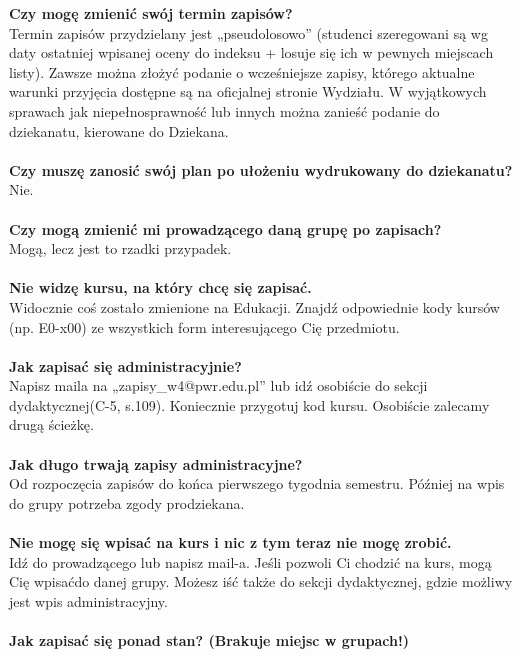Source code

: \documentclass[11pt]{article}
\begin{document}
\newpage
\noindent \textbf{Czy mogę zmienić swój termin zapisów?}\\
\indent Termin zapisów przydzielany jest „pseudolosowo” (studenci szeregowani są wg daty ostatniej wpisanej oceny do indeksu + losuje się ich w pewnych miejscach listy). Zawsze można złożyć podanie o wcześniejsze zapisy, którego aktualne warunki przyjęcia dostępne są na oficjalnej stronie Wydziału. W wyjątkowych sprawach jak niepełnosprawność lub innych można zanieść podanie do dziekanatu, kierowane do Dziekana.\\\\
\textbf{Czy muszę zanosić swój plan po ułożeniu wydrukowany do dziekanatu?}\\
\indent Nie.\\\\
\textbf{Czy mogą zmienić mi prowadzącego daną grupę po zapisach?}\\
\indent Mogą, lecz jest to rzadki przypadek.\\\\
\textbf{Nie widzę kursu, na który chcę się zapisać.}\\
\indent Widocznie coś zostało zmienione na Edukacji. Znajdź odpowiednie kody kursów \linebreak(np. E0-x00) ze wszystkich form interesującego Cię przedmiotu.\\\\
\textbf{Jak zapisać się administracyjnie?}\\
\indent Napisz maila na „zapisy\_w4@pwr.edu.pl” lub idź osobiście do sekcji dydaktycznej\linebreak (C-5, s.109). Koniecznie przygotuj kod kursu. Osobiście zalecamy drugą ścieżkę.\\\\
\noindent \textbf{Jak długo trwają zapisy administracyjne?}\\
\indent Od rozpoczęcia zapisów do końca pierwszego tygodnia semestru. Później na wpis do grupy potrzeba zgody prodziekana.\\\\
\textbf{Nie mogę się wpisać na kurs i nic z tym teraz nie mogę zrobić.}\\
\indent Idź do prowadzącego lub napisz mail-a. Jeśli pozwoli Ci chodzić na kurs, mogą Cię wpisać\linebreak do danej grupy. Możesz iść także do sekcji dydaktycznej, gdzie możliwy jest wpis administracyjny.\\\\
\noindent \textbf{Jak zapisać się ponad stan? (Brakuje miejsc w grupach!)}\\
\end{document}

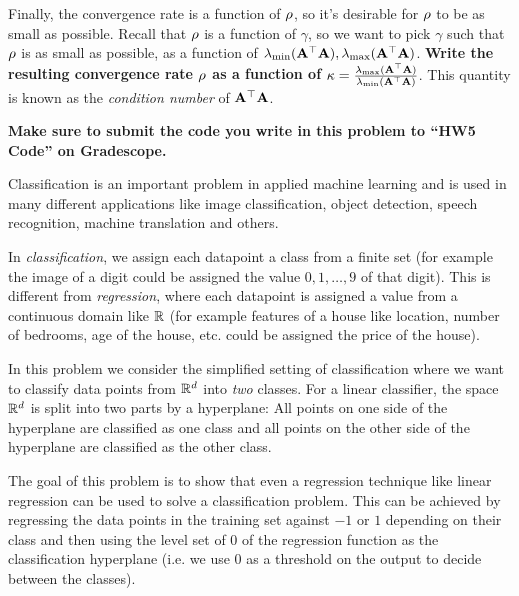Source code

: \documentclass[11pt]{article}
\begin{document}
\begin{Parts}
 

\Part Finally, the convergence rate is a function of $\rho$, so it's desirable
for $\rho$ to be as small as possible. Recall that $\rho$ is a function of $\gamma$,
so we want to pick $\gamma$ such that $\rho$ is as small as possible, as a function of
$\lambda_{\min}(\mathbf{A}^\top\mathbf{A}), \lambda_{\max}(\mathbf{A}^\top\mathbf{A})$.
\textbf{Write the resulting convergence rate $\rho$ as a function of
$\kappa = \frac{\lambda_{\max}(\mathbf{A}^\top\mathbf{A})}{\lambda_{\min}(\mathbf{A}^\top\mathbf{A})}$}. This quantity is known as the \emph{condition number} of $\mathbf{A}^\top\mathbf{A}$.




\end{Parts}


\textbf{Make sure to submit the code you write in this problem to ``HW5 Code'' on Gradescope.}

Classification is an important problem in applied machine
learning and is used in many different applications like image classification,
object detection, speech recognition, machine translation and others.

In \emph{classification}, we assign each datapoint a class from a finite set
(for example the image of a digit could be assigned the value $0, 1, \dots, 9$ of that digit).
This is different from \emph{regression}, where each datapoint is assigned a value from a
continuous domain like $\mathbb{R}$ (for example features of a house like location,
number of bedrooms, age of the house, etc. could be assigned the price of the house).

In this problem we consider the simplified setting of classification where we want to
classify data points from $\mathbb{R}^d$ into \emph{two} classes. For a linear classifier,
the space $\mathbb{R}^d$ is split into two parts by a hyperplane: All points on
one side of the hyperplane are classified as one class and all points on
the other side of the hyperplane are classified as the other class.

The goal of this problem is to
show that even a regression technique like linear regression can be used to solve a
classification problem. This can be
achieved by regressing the data points in the training set against $-1$ or $1$
depending on their class and then using the level set of 0 of the regression
function as the classification hyperplane (i.e. we use 0 as a threshold
on the output to decide between the classes).
\end{document}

☆ ☆ ☆ ☆ ☆

▸ TASK TO COMPLETE: Copy out each line of the entries where the word "number" is found.

▸ ANSWER SPACE:
$\kappa = \frac{\lambda_{\max}(\mathbf{A}^\top\mathbf{A})}{\lambda_{\min}(\mathbf{A}^\top\mathbf{A})}$}. This quantity is known as the \emph{condition number} of $\mathbf{A}^\top\mathbf{A}$.
number of bedrooms, age of the house, etc. could be assigned the price of the house).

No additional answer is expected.